Is Empower affected by the planned Microsoft hardening changes to DCOM security described in KB5004442 (CVE-2021-26414)? - WKB230033

ENVIRONMENT

• Empower
• Microsoft KB5004442 (CVE-2021-26414)

ANSWER

It is important that the DCOM hardening changes described in Microsoft article KB5004442 are applied to all Empower nodes.

Empower does not implement a specific DCOM security level in the code. Empower is designed to use the default level specified at the Operation System (OS) level.

Waters testing has shown that if the DCOM hardening changes described in the Microsoft article KB5004442 are not applied to all Empower nodes there are potential impacts to Empower function. Areas of concern include accessing node and system properties, use of ACQUITY Console, initiating acquisition, data transfer from LAC/E to Raw Data Server, and remote data processing (SQT, Run and Process, Run and Report). These effects are expected to be exhibited when using or accessing Empower nodes that have not had the changes applied.

Waters will continue to update this article as new information is learned.

ADDITIONAL INFORMATION

Please note KB5004442 is not the specific patch that implements this change. Customers are advised to review the information detailed in Microsoft Article KB5004442 to understand the planned timing for the change and possible remediation steps until the change becomes permanent.

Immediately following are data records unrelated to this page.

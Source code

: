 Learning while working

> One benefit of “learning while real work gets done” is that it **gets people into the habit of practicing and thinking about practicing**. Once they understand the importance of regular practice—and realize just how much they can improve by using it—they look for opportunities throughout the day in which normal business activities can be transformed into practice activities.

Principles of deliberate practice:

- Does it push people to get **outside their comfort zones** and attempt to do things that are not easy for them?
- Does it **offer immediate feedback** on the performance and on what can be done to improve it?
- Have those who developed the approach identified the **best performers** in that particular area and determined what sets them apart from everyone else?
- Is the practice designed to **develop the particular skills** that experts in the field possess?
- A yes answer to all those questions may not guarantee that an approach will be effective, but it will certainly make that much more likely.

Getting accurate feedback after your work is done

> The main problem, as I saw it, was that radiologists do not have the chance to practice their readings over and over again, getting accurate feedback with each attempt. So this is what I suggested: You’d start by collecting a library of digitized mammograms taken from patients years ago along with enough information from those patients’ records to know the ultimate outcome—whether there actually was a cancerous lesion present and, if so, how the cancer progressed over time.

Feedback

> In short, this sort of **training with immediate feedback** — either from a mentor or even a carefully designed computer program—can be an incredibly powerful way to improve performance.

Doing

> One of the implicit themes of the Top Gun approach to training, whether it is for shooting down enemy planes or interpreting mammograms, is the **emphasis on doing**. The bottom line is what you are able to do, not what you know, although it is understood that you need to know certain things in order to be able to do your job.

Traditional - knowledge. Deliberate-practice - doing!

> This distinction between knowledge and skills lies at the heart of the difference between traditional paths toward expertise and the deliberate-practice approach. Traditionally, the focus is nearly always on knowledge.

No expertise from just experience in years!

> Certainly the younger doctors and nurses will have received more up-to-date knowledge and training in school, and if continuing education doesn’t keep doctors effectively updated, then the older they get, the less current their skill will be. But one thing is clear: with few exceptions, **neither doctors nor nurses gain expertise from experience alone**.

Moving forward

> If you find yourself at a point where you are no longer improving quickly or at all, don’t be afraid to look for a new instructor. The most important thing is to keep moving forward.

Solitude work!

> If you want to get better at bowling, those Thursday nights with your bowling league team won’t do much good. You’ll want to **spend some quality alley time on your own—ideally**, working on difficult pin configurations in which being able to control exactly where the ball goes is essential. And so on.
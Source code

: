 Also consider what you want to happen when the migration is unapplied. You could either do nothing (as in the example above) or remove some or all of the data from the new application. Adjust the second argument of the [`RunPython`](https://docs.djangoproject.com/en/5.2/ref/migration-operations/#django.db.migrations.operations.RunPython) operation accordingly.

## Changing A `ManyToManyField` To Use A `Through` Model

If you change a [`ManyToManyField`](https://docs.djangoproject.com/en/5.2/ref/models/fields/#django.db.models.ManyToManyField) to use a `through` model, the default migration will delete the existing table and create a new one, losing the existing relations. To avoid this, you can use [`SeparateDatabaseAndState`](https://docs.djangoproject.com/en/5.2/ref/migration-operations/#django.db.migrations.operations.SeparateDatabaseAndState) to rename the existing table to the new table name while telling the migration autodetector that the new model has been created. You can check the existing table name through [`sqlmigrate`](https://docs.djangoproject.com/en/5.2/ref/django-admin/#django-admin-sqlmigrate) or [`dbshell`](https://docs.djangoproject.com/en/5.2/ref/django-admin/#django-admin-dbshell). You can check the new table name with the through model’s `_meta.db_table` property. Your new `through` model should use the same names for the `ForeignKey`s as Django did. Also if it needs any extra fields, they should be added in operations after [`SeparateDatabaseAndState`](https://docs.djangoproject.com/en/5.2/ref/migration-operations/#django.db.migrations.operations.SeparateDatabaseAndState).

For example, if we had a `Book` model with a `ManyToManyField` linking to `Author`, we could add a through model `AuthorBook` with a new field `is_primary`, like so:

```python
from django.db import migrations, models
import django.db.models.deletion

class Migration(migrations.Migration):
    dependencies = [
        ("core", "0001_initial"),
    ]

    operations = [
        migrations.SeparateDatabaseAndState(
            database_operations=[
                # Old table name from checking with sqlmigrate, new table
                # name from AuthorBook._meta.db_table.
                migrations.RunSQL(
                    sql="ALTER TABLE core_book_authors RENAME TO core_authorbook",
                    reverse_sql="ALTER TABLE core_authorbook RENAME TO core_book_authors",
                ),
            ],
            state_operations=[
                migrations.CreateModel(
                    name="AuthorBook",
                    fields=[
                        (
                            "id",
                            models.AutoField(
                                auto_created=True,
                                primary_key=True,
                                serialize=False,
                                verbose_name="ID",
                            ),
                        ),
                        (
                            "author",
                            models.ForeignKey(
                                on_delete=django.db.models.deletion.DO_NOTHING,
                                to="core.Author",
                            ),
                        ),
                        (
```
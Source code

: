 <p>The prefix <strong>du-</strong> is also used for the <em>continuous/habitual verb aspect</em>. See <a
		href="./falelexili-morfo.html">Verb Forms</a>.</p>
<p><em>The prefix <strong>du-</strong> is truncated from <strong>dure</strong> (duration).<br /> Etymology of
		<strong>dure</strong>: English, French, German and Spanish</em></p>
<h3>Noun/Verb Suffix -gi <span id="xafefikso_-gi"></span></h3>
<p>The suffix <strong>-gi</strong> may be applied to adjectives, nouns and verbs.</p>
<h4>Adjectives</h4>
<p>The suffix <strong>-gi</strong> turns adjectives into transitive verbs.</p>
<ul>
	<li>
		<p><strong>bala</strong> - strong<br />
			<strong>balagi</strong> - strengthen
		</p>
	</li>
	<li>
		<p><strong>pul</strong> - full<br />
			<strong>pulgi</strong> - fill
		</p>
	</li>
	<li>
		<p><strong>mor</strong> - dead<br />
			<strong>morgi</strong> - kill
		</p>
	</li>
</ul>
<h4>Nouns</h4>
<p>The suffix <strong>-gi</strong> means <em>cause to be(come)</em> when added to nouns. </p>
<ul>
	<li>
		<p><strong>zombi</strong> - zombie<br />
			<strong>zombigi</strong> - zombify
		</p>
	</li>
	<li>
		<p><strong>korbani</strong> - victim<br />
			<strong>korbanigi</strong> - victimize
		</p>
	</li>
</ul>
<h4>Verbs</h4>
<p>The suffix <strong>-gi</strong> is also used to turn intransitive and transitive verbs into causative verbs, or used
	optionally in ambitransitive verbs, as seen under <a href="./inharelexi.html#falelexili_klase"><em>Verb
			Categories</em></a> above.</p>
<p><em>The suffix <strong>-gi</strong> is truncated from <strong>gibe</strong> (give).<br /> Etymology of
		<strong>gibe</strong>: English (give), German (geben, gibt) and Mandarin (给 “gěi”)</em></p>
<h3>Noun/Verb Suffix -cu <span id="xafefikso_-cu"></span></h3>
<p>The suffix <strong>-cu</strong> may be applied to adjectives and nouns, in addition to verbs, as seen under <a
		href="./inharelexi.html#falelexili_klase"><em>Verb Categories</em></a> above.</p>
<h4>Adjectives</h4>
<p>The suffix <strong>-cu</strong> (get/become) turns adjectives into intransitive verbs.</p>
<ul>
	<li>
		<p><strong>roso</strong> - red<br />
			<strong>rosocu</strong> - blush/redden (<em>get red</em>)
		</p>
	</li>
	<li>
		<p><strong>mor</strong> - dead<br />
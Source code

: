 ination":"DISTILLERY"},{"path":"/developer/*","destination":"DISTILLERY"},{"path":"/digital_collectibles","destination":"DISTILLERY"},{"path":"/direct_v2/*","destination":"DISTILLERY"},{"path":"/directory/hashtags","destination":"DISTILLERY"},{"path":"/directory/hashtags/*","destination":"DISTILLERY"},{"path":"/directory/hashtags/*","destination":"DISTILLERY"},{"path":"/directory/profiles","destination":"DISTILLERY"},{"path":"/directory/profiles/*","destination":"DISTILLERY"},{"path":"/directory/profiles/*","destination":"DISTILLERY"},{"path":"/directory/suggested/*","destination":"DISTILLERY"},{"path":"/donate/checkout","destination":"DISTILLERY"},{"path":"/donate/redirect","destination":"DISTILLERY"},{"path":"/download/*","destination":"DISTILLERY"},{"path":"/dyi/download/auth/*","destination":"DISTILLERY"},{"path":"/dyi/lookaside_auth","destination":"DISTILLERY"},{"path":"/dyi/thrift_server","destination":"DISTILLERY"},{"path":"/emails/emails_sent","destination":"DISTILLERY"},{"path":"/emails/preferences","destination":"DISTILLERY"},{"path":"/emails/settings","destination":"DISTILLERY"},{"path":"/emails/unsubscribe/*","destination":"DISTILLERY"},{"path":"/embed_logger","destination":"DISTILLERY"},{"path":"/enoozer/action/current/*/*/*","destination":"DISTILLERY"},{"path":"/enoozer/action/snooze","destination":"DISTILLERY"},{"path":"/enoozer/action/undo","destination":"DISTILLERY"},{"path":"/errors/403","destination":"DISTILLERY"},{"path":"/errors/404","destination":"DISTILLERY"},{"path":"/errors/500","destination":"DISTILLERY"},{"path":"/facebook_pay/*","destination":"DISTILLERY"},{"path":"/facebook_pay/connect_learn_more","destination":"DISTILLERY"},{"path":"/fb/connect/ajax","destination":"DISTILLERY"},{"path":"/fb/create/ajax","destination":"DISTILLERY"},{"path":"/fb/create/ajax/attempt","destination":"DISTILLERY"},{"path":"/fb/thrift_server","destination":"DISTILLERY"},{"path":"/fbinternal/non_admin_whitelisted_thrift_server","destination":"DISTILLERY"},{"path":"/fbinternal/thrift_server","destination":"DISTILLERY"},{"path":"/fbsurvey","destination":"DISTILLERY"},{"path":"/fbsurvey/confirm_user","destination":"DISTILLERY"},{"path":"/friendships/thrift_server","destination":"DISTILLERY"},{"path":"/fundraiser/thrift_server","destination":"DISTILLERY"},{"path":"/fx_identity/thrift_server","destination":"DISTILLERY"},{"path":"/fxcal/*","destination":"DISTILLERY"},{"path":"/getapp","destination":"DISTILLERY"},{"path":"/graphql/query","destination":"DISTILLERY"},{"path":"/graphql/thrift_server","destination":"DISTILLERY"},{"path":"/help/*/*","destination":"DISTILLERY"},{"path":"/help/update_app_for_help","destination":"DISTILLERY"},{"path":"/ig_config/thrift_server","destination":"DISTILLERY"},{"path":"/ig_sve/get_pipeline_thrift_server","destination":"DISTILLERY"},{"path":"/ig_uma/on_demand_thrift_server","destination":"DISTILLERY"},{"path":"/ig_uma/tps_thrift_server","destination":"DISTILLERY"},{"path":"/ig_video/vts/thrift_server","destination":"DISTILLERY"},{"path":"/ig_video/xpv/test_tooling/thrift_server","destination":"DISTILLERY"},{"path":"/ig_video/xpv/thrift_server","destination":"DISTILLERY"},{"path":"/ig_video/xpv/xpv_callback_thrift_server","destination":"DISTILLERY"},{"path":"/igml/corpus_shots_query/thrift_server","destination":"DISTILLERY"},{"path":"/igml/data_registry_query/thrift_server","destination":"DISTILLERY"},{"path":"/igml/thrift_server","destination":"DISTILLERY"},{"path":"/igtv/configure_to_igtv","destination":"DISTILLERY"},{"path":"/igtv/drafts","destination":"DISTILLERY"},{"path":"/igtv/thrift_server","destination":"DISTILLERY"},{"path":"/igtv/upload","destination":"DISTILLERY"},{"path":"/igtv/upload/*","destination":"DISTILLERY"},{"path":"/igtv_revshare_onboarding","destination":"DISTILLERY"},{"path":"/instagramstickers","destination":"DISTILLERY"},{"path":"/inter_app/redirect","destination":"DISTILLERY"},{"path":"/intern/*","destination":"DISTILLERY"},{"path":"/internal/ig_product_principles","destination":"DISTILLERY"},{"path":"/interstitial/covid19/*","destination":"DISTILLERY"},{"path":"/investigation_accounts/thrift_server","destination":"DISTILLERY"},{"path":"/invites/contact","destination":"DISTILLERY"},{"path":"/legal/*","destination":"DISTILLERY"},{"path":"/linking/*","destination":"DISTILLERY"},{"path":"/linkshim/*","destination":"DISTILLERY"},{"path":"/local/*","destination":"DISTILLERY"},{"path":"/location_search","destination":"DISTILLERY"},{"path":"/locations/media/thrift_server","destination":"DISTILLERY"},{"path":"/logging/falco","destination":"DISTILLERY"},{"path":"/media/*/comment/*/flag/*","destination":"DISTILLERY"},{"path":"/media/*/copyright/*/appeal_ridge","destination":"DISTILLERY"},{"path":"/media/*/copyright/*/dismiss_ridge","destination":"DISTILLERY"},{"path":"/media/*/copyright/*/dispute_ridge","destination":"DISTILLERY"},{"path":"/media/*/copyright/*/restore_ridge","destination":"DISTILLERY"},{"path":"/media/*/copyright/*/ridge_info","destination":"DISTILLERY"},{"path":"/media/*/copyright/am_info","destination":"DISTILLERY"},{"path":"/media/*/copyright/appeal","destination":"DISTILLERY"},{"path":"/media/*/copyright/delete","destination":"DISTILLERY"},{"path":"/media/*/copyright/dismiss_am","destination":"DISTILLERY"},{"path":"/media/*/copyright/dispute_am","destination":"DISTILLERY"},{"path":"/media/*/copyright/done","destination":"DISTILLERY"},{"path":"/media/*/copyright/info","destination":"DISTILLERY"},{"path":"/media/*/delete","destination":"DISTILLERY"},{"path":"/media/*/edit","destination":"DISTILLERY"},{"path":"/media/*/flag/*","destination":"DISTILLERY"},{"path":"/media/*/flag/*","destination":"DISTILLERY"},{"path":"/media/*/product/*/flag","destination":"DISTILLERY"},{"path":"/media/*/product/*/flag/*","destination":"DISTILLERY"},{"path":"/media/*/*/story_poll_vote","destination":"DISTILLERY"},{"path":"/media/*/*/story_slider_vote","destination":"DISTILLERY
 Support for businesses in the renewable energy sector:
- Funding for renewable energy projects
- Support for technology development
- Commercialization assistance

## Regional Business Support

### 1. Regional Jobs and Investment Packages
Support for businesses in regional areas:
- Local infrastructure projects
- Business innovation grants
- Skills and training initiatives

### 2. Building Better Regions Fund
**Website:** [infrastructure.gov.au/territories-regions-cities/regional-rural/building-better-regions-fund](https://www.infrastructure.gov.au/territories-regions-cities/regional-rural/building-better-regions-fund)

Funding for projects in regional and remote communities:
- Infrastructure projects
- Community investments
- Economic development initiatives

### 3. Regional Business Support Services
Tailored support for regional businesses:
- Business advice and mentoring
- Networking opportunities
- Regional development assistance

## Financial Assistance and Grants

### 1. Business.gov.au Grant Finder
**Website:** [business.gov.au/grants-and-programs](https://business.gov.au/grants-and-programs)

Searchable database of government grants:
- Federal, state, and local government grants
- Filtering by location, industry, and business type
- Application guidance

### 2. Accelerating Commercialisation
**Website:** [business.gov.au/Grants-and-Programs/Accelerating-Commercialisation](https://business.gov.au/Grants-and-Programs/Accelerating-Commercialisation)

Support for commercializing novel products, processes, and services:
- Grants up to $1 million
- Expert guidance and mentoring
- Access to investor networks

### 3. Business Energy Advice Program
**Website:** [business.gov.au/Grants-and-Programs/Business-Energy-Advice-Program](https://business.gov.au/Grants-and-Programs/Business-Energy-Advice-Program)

One of the most practical ways to determine if the particular Windows installation is patched to a level where the DCOM hardening changes are enforced is to execute WINVER via the Start Menu or Command Prompt window. The output of WINVER will display the OS Build. e.g. 19044.3324.

Using this information, one can determine the date the build version was released. e.g.

To ensure the OS is accommodating the DCOM hardening changes, the OS should be patched to a Build Version released in June 2022 or later.